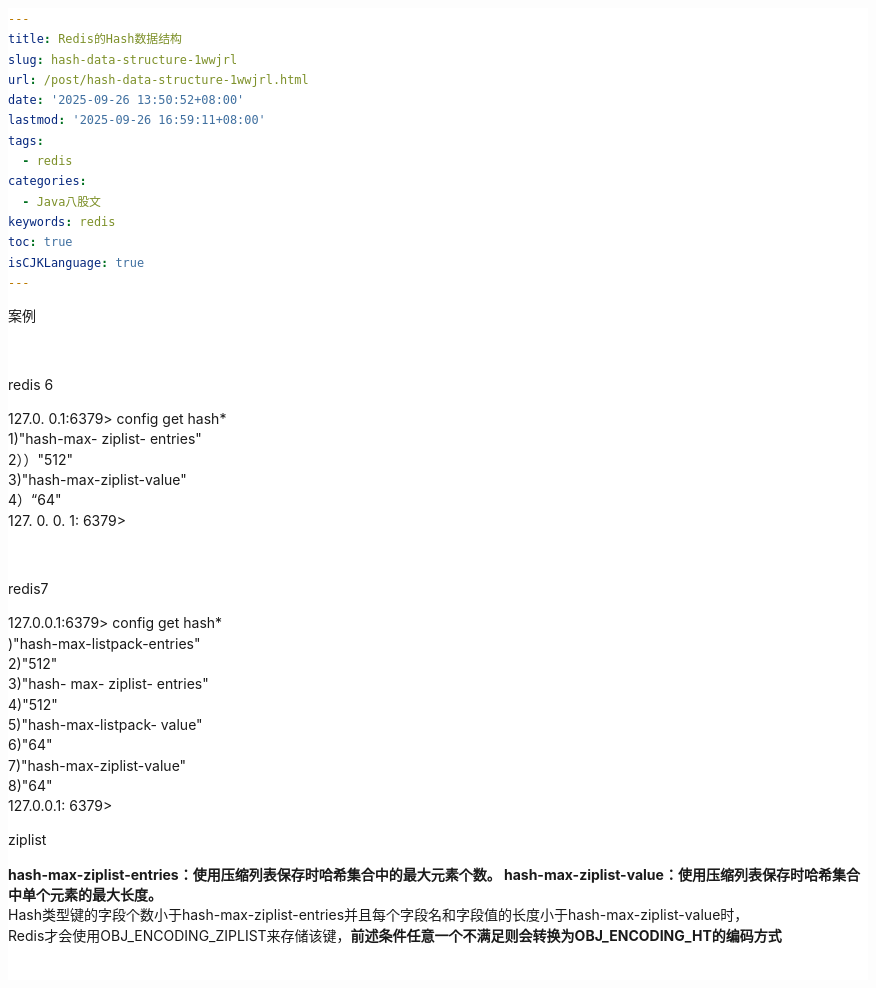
 ```yaml
---
title: Redis的Hash数据结构
slug: hash-data-structure-1wwjrl
url: /post/hash-data-structure-1wwjrl.html
date: '2025-09-26 13:50:52+08:00'
lastmod: '2025-09-26 16:59:11+08:00'
tags:
  - redis
categories:
  - Java八股文
keywords: redis
toc: true
isCJKLanguage: true
---
```






案例

‍

redis 6

127.0. 0.1:6379> config get hash*  
1)"hash-max- ziplist- entries"  
2））"512"  
3)"hash-max-ziplist-value"  
4）“64"  
127. 0. 0. 1: 6379>

‍

redis7

127.0.0.1:6379> config get hash*  
)"hash-max-listpack-entries"  
2)"512"  
3)"hash- max- ziplist- entries"  
4)"512"  
5)"hash-max-listpack- value"  
6)"64"  
7)"hash-max-ziplist-value"  
8)"64"  
127.0.0.1: 6379>

ziplist

**hash-max-ziplist-entries：使用压缩列表保存时哈希集合中的最大元素个数。
hash-max-ziplist-value：使用压缩列表保存时哈希集合中单个元素的最大长度。**   
Hash类型键的字段个数小于hash-max-ziplist-entries并且每个字段名和字段值的长度小于hash-max-ziplist-value时，  
Redis才会使用OBJ_ENCODING_ZIPLIST来存储该键，**前述条件任意一个不满足则会转换为OBJ_ENCODING_HT的编码方式**

‍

=====

Could you restate the material word for word, omitting the pictures?

 ```yaml
---
title: Redis的Hash数据结构
slug: hash-data-structure-1wwjrl
url: /post/hash-data-structure-1wwjrl.html
date: '2025-09-26 13:50:52+08:00'
lastmod: '2025-09-26 16:59:11+08:00'
tags:
  - redis
categories:
  - Java八股文
keywords: redis
toc: true
isCJKLanguage: true
---
```






案例

‍

redis 6

127.0. 0.1:6379> config get hash*  
1)"hash-max- ziplist- entries"  
2））"512"  
3)"hash-max-ziplist-value"  
4）“64"  
127. 0. 0. 1: 6379>

‍

redis7

127.0.0.1:6379> config get hash*  
)"hash-max-listpack-entries"  
2)"512"  
3)"hash- max- ziplist- entries"  
4)"512"  
5)"hash-max-listpack- value"  
6)"64"  
7)"hash-max-ziplist-value"  
8)"64"  
127.0.0.1: 6379>

ziplist

**hash-max-ziplist-entries：使用压缩列表保存时哈希集合中的最大元素个数。
hash-max-ziplist-value：使用压缩列表保存时哈希集合中单个元素的最大长度。**   
Hash类型键的字段个数小于hash-max-ziplist-entries并且每个字段名和字段值的长度小于hash-max-ziplist-value时，  
Redis才会使用OBJ_ENCODING_ZIPLIST来存储该键，**前述条件任意一个不满足则会转换为OBJ_ENCODING_HT的编码方式**

‍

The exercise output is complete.